Your task:
Below, find each line holding "geht" and state how many there are, using the number alone.

Given records:
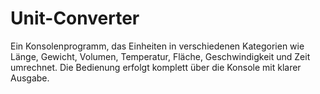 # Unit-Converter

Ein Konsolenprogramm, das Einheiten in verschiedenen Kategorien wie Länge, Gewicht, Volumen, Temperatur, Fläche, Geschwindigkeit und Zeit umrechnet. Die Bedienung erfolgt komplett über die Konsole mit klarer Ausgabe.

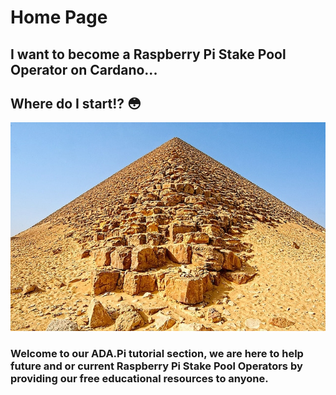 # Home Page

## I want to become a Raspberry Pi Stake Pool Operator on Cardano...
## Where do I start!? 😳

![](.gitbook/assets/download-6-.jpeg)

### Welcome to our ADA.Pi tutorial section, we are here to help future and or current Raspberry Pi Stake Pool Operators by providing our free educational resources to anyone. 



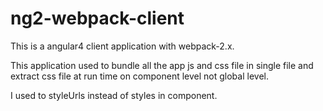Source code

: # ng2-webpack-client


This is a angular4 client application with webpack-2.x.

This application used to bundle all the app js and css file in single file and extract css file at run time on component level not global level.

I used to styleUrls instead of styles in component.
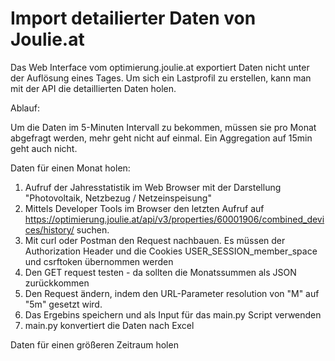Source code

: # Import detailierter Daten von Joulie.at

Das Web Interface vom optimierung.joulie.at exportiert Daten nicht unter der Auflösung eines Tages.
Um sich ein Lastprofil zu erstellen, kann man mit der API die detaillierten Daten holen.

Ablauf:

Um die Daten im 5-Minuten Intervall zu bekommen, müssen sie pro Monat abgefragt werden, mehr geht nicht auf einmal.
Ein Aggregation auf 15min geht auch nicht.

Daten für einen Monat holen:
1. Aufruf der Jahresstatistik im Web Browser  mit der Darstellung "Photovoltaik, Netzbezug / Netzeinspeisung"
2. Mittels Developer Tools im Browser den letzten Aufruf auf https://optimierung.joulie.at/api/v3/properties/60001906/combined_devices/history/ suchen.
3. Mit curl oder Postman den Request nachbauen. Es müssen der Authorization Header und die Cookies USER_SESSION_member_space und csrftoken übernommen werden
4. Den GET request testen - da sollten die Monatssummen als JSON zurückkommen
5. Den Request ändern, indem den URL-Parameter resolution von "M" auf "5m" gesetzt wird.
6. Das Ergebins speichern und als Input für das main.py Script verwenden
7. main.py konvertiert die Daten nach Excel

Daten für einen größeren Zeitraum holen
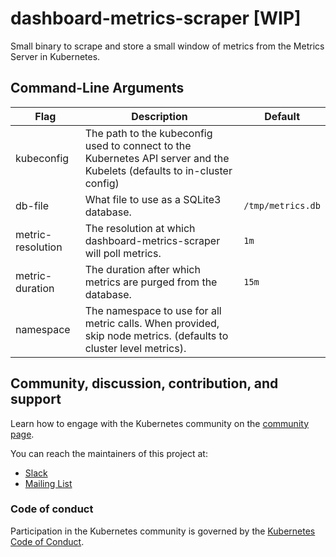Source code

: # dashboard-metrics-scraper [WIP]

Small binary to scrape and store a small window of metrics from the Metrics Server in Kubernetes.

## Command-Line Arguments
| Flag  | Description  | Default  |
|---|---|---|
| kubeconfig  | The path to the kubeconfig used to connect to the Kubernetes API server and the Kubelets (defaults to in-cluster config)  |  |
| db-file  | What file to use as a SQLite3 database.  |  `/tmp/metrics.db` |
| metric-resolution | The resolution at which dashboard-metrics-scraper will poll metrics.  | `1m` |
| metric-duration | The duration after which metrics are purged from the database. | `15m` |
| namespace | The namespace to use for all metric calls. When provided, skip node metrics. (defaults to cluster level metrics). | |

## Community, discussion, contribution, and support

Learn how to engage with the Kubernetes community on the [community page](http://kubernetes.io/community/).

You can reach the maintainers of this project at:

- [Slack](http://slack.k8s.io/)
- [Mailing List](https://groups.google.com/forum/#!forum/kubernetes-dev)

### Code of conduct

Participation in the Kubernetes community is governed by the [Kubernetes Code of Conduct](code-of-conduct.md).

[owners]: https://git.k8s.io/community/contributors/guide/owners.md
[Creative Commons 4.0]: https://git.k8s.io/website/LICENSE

Worked solution:
2